Open MNTsnowman opened 1 week ago
I suspect that all of the spectra were skipped:
WARNING: Skipped 25714 spectra with invalid precursor info
You already indicated that you suspected something wrong with the scan headers. Did you modify them in some way?
Normally standard mzML files produced by MSConvert, ThermoRawFileParser, etc. should all work. We do not edit the mzML files or the headers in there at all.
Hi @bittremieux
Yes i suspect the headders as my data orriginates from a timsTOF with the IM engaged. I don't think that the IM is to blame as it is handeled in the conversion (see command below). Given that the data is from a timsTOF I do not think the ThermoRawFileParser is used at all.

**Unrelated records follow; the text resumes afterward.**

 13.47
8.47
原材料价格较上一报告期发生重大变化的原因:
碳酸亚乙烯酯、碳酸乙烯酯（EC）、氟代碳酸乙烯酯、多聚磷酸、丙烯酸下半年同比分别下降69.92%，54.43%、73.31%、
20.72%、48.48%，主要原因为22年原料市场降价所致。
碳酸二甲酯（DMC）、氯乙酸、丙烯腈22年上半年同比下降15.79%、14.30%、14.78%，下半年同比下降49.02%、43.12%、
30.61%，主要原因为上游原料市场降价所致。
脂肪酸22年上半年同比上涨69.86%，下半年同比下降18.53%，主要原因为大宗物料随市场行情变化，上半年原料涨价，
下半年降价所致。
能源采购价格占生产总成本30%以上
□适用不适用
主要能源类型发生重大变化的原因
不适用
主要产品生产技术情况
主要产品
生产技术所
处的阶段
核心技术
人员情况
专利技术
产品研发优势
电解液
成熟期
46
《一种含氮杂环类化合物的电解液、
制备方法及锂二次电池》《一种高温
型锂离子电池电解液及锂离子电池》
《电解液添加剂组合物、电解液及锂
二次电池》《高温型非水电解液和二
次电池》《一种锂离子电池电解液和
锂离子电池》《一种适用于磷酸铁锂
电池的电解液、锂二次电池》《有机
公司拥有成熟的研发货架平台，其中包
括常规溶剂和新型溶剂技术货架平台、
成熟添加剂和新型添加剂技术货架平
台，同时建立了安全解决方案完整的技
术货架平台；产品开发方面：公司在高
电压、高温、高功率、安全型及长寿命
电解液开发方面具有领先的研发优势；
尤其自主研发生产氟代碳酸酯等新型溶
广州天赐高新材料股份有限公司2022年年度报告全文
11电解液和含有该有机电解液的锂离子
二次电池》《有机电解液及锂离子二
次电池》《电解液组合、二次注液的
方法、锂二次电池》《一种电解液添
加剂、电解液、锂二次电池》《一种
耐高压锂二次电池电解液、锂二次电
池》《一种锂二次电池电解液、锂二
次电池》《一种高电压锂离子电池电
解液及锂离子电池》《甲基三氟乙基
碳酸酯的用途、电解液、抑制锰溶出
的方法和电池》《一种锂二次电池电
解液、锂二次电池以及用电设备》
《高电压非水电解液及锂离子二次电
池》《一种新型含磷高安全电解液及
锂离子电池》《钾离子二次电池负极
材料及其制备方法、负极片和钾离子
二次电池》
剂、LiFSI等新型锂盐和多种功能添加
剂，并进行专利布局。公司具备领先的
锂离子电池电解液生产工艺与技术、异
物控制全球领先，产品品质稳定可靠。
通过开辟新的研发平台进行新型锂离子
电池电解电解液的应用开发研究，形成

For info, the CMD command i use to generate the mzML files is something along the lines of this : "C:\Users...\ProteoWizard 3.0.23167.44089af 64-bit\msconvert.exe" --combineIonMobilitySpectra --filter "peakPicking vendor msLevel=1-" --filter "scanSumming precursorTol=0.05 scanTimeTol=5 ionMobilityTol=0.1 sumMs1=0" --filter "titleMaker
So given that it skips all the scans, and that it states that the precursor info is invalid, i was wondering what your settings were to generate the scan title, in other words what is your "titlemaker" part of your conversion command. I hope this makes sense. Also, please let me know if you have other suggestions for what could be wrong. :)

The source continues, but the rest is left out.